A post today by Kevin Drum reminded me of an issue that arose in the media a few months back that I've meant to address. Some economists (I gather mainly conservative ones) argue that focusing on income inequality is misguided. Thus, according to Michael Cox and Richard Alm some months back:
"Looking at a far more direct measure of American families’ economic status — household consumption — indicates that the gap between rich and poor is far less than most assume, and that the abstract, income-based way in which we measure the so-called poverty rate no longer applies to our society."
Given the view I've expressed elsewhere (even if with qualifications and reservations) that a consumption tax is superior to an income tax, not just on efficiency grounds but also as a distributional measure of relative wellbeing, why wouldn't I agree with this?
In a word, because it's wrong, and wrong in a way that is consistent with viewing the consumption tax (if suitably progressive) as the superior instrument.

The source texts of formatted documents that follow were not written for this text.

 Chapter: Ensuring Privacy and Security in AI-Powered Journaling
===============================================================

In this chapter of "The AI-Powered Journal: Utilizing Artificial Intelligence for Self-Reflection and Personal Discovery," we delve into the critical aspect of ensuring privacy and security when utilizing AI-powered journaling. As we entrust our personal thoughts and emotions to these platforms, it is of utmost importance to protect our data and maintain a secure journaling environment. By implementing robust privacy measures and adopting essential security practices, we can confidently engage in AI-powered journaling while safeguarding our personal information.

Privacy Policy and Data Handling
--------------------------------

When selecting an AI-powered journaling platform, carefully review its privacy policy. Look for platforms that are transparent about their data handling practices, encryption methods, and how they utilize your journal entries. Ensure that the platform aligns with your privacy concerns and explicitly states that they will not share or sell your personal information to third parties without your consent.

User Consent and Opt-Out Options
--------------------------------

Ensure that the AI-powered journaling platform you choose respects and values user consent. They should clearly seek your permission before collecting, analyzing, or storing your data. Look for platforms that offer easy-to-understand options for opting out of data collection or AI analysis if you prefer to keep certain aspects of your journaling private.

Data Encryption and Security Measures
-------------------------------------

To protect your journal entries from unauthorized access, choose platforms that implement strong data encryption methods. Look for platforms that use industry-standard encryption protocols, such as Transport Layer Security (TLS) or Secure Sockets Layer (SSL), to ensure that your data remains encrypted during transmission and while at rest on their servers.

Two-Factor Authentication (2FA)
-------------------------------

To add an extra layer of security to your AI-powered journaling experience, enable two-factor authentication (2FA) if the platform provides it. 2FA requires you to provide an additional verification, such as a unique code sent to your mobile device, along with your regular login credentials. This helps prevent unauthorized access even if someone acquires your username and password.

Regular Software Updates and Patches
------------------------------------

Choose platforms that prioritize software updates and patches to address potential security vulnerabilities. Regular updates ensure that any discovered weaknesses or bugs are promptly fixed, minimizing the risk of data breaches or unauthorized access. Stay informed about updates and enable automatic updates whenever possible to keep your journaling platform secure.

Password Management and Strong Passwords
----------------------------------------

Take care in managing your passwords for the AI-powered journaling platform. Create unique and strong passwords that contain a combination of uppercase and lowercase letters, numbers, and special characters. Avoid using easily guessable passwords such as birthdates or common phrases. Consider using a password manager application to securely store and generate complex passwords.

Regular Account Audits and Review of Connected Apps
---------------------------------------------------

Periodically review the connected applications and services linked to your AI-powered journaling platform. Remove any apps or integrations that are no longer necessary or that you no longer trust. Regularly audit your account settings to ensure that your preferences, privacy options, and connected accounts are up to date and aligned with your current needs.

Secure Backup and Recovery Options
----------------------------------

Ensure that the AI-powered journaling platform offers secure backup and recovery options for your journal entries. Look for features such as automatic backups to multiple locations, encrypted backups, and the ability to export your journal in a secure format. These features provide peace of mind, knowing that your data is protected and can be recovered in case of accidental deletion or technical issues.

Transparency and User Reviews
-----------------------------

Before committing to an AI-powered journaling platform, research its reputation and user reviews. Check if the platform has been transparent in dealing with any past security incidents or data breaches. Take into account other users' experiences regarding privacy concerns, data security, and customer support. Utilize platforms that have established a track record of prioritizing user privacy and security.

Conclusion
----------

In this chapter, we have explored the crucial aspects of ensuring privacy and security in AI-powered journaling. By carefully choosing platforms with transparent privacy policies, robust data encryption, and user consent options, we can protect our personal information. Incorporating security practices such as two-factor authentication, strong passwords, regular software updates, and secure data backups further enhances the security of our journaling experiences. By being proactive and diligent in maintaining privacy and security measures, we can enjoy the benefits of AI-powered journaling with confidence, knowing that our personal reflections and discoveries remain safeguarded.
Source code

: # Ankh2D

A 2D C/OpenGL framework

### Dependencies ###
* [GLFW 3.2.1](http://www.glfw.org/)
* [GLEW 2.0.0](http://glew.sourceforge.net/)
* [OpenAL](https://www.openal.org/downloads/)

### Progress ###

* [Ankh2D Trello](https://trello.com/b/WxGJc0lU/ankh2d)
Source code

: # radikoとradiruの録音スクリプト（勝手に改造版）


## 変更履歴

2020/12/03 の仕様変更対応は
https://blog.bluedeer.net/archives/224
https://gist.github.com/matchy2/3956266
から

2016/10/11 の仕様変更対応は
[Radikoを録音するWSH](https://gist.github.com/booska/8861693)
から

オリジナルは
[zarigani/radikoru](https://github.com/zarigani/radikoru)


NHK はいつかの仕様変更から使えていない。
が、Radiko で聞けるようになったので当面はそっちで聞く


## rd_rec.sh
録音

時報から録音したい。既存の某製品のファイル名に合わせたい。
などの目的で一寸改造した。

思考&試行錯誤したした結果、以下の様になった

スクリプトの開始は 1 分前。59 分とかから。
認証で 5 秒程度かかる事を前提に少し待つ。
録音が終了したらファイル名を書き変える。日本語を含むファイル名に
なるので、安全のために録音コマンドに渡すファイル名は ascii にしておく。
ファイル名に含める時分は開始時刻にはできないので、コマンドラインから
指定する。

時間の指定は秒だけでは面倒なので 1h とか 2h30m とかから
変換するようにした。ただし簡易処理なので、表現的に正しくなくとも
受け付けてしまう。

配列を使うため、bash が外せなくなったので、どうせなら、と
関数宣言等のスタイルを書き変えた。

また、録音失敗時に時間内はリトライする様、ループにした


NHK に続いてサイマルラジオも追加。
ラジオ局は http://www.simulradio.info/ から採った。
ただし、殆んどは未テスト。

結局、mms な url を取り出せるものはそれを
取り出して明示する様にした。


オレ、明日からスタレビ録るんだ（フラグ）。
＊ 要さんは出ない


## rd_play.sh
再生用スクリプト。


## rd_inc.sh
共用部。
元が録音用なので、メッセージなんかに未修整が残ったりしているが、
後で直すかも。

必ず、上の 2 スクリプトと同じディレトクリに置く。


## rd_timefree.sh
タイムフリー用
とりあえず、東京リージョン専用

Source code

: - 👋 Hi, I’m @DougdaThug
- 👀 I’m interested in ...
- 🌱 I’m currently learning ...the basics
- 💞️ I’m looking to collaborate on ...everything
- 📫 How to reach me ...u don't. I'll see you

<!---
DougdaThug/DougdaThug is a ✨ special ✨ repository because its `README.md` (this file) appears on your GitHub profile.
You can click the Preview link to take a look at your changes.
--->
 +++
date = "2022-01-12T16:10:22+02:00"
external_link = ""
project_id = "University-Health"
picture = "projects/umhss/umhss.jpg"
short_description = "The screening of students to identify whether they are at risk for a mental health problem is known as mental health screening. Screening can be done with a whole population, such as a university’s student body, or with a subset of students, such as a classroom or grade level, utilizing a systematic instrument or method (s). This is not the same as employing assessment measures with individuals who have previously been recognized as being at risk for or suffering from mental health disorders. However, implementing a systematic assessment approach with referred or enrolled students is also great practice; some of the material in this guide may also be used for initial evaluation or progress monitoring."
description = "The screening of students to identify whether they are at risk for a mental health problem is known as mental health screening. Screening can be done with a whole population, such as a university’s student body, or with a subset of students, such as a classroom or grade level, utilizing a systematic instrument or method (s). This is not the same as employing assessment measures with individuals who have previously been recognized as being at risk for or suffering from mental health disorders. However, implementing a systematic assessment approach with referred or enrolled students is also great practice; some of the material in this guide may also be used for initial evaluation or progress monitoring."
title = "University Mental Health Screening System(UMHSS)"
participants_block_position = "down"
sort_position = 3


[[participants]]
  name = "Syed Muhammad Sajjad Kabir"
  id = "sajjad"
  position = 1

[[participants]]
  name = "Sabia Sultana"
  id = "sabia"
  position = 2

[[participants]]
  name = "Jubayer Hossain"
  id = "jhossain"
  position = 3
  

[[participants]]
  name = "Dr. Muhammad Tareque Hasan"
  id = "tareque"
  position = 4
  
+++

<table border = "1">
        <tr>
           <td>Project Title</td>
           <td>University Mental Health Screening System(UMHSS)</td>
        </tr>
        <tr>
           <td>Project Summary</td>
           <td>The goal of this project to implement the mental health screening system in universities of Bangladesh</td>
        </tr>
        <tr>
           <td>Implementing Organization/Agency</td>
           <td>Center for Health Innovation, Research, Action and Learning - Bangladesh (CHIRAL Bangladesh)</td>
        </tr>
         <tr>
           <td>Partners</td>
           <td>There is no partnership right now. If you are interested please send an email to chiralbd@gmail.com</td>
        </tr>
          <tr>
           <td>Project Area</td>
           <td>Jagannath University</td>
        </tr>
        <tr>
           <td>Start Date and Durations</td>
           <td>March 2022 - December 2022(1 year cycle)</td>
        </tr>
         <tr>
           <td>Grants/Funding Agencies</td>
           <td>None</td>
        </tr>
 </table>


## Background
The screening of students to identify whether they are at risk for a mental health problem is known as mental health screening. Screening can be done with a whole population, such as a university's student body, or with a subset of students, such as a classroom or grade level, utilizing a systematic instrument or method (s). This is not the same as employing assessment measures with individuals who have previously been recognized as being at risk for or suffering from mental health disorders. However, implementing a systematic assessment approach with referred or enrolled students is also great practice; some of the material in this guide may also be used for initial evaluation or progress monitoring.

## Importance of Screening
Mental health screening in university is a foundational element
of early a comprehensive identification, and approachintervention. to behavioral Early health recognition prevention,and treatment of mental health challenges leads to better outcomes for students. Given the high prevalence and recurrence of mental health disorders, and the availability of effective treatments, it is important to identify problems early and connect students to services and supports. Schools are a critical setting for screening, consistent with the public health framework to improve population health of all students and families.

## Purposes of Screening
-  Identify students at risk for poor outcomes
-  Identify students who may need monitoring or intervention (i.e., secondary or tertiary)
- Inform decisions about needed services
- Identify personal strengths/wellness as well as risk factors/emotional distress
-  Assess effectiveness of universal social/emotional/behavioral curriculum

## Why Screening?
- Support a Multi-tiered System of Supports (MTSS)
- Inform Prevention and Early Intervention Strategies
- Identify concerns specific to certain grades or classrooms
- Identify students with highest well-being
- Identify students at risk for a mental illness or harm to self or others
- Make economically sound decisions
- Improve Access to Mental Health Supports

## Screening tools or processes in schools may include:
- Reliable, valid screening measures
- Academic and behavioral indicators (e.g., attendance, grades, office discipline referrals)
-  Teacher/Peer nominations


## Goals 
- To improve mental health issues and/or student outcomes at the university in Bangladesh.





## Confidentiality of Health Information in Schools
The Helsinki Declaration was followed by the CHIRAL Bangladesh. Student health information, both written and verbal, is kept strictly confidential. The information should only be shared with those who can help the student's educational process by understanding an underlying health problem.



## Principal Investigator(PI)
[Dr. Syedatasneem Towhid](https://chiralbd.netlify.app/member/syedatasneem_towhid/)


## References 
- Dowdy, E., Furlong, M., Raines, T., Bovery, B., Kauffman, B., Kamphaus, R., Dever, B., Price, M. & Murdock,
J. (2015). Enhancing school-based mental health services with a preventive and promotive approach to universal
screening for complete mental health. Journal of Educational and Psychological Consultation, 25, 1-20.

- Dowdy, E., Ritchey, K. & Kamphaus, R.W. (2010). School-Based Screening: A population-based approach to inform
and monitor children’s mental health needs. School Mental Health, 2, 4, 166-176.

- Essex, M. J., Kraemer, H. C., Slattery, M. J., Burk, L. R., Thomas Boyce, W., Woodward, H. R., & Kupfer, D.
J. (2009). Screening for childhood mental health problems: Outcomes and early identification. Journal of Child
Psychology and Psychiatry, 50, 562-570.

The case for a consumption tax is NOT that this year's consumption provides a better measure of one's wellbeing than this year's income or wealth. Much the contrary. What makes the consumption tax potentially an appealing instrument for measuring relative wellbeing is that it is neutral between present and future consumption. Hence, it is a wealth tax in the sense that the present value of the tax one would pay if one consumed all of one's wealth immediately is not reduced by deferring some of the consumption to future years (or even indefinitely).
So if we have a 40% consumption tax that will be in place forever and I earn $1 million this year but consume only $100,000, then, while I pay only $40,000 of tax this year, the increase in the present value of my long-term tax liability is indeed $400,000.
So a consumption tax gets it right (if one accepts this line of argument) not because current consumption is the metric of interest, but because of how the tax unfolds in imposing liability over time.
If wealth-holding gets more uneven but current consumption doesn't, the society has indeed grown more unequal. People's opportunity sets or budget lines have diverged. A consumption tax would automatically adjust for this, but using annual consumption as one's measure of inequality gets it wrong.